12 Ağustos 2020 23:57

Paylaşmak

Fotoğraf: Fırat Turgut/Evrensel

Paylaş

Dünya’nın gidişatı kötü. Türkiye’de durum kötü. Bir yandan salgın, bir yandan döviz, pahalılık, yoksulluk, yoksunluk. Birleşmiş Milletler kürsüsünden Reis’in dünyaya şikayet ettiği 30-40 aile ve Reis’in hiçbir şey yapmadığı onların ülkemizdeki uzantıları durumdan memnun. Milyon dolarları olanlar malları ucuza kapatma peşinde. Tonla altını olanlar mutlu. Sözde her şey insan için. Ama görünen o ki, bu insan denen şey öyle herkesi kapsamıyor. İnsan var, daha insan var. İşsiz sayımız en iyi ihtimalle 17 milyon. Bu sayıya ortalıkta çaresiz dolaşan üniversite öğrencileri, emekli olup maaş alamayan yeteri kadar yaş alamamış olanlar dahil değil. Yakında Rus klasiklerinde okuduğumuz açlık manzaraları ile karşılaşırsak üzüleceğiz.

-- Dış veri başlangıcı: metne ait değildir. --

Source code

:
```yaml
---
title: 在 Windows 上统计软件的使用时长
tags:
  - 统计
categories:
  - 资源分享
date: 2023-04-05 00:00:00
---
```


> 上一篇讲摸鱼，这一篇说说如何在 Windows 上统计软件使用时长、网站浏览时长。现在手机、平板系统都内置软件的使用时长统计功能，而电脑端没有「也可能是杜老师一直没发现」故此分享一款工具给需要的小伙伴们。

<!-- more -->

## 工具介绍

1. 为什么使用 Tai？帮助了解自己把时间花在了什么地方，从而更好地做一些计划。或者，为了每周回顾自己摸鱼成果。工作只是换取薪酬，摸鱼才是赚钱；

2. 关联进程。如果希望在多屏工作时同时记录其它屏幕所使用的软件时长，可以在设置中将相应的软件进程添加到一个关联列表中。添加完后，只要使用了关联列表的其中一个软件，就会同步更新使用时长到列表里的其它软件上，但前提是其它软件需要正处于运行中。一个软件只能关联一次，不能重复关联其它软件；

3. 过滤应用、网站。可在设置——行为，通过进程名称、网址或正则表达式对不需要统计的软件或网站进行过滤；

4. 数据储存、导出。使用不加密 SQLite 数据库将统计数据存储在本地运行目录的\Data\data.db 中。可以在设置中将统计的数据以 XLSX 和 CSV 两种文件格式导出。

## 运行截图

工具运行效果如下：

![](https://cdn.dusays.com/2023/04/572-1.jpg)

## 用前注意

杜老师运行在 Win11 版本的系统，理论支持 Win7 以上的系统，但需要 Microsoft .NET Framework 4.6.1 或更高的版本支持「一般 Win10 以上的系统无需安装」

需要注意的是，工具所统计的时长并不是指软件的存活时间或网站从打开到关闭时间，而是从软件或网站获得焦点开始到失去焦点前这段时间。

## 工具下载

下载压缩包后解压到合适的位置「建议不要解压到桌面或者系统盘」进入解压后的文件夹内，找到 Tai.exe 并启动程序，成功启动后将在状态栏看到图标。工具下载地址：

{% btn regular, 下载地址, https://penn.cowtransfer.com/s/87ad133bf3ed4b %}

Ama insanımız da bir yandan bireysel çareler üretme peşinde. Taksim Meydanı’nda içinde 3-5 simit olan tepsisiyle yere yıkılıp harçlık çıkarmaya çalışan müteşebbüs genç, aynı tepsiyi Galatasaray’da, Tünel’de de düşürünce foyası meydana çıkıyor. Milyon dolarlık TV kanalları da zavallı genci dolandırıcılıkla suçluyor. Ne yapsın çocuk? İş verdiniz çalışmadı mı? Okul gösterdiniz okumadı mı? Bırakın parası olan versin.

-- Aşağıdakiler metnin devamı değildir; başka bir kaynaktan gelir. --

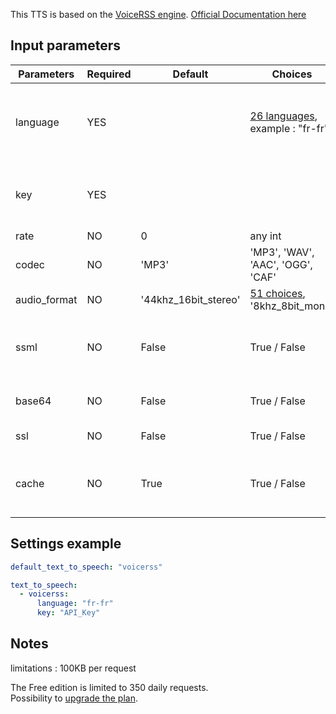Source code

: This TTS is based on the [VoiceRSS engine](http://www.voicerss.org/). [Official Documentation here](http://www.voicerss.org/api/documentation.aspx)

## Input parameters

| Parameters   | Required | Default              | Choices                                                                           | Comment                                         |
| ------------ | -------- | -------------------- | --------------------------------------------------------------------------------- | ----------------------------------------------- |
| language     | YES      |                      | [26 languages](http://www.voicerss.org/api/documentation.aspx), example : "fr-fr" | Languages are identified by the LCID string     |
| key          | YES      |                      |                                                                                   | Register in the official website to get API key |
| rate         | NO       | 0                    | any int                                                                           | Audio Rate                                      |
| codec        | NO       | 'MP3'                | 'MP3', 'WAV', 'AAC', 'OGG', 'CAF'                                                 | Audio Codecs                                    |
| audio_format | NO       | '44khz_16bit_stereo' | [51 choices](http://www.voicerss.org/api/documentation.aspx), '8khz_8bit_mono'    | Audio formats                                   |
| ssml         | NO       | False                | True / False                                                                      | True if you want ssml (only upgraded plans)     |
| base64       | NO       | False                | True / False                                                                      | True if you want base64                         |
| ssl          | NO       | False                | True / False                                                                      | True if you want ssl                            |
| cache        | NO       | True                 | True / False                                                                      | True if you want to use the cache with this TTS |

## Settings example

```yaml
default_text_to_speech: "voicerss"

text_to_speech:
  - voicerss:
      language: "fr-fr"
      key: "API_Key"
```

## Notes

limitations : 100KB per request

The Free edition is limited to 350 daily requests. <br>
Possibility to [upgrade the plan](http://www.voicerss.org/personel/upgrade.aspx).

Birkaç yıl önce Antep’ten Urfa’ya giderken Nizip yakınlarında yol kenarında halka (müşebbek) tatlısı tepsisini düşürdüğü için ağlayan bir çocuk görmüştük. İndik. Çocuk, “Ustam beni döver. Eve para götüremediğim için babam beni döver” diye yarı Türkçe, yarı Kürtçe ağlıyordu. Eşim tatlıları saydı. Hesapladı. Üzerine de 5 lira ekleyip çocuğa verdi. Çocuğa da tatlıları toplayıp hayvanlar yesin diye kenara koymasını söyledi. Herkes mutlu yola devam ettik. Akşam Urfa dönüşümüzde aynı yerde aynı çocuk aynı tepsinin başında ağlıyordu. Durduk. Bizi görünce tanıdı ve utandı. Eşim çıkardı yine parasını verdi. “Niye veriyorsun. Oğlan sahtekar” dediğimizde de “Sabahtan beri burada çalışıp emek harcıyor. Hem de yaratıcı. Hak ediyor” dedi. Hak verdik. Yola devam ettik. Ne biz fakir olduk, ne de çocuk holding sahibi oldu. Belki halen aynı numarayı yapıyordur. Belki de Taksim’deki simitçi odur. Sonuçta parasını aldıkları insanlar en azından Antep’ten Urfa’ya gidecek arabaları ve benzin paraları olanlar. Aynı numarayı yapıp milyar dolarları cebe indiren sahtekarlara ne yapabiliyoruz ki.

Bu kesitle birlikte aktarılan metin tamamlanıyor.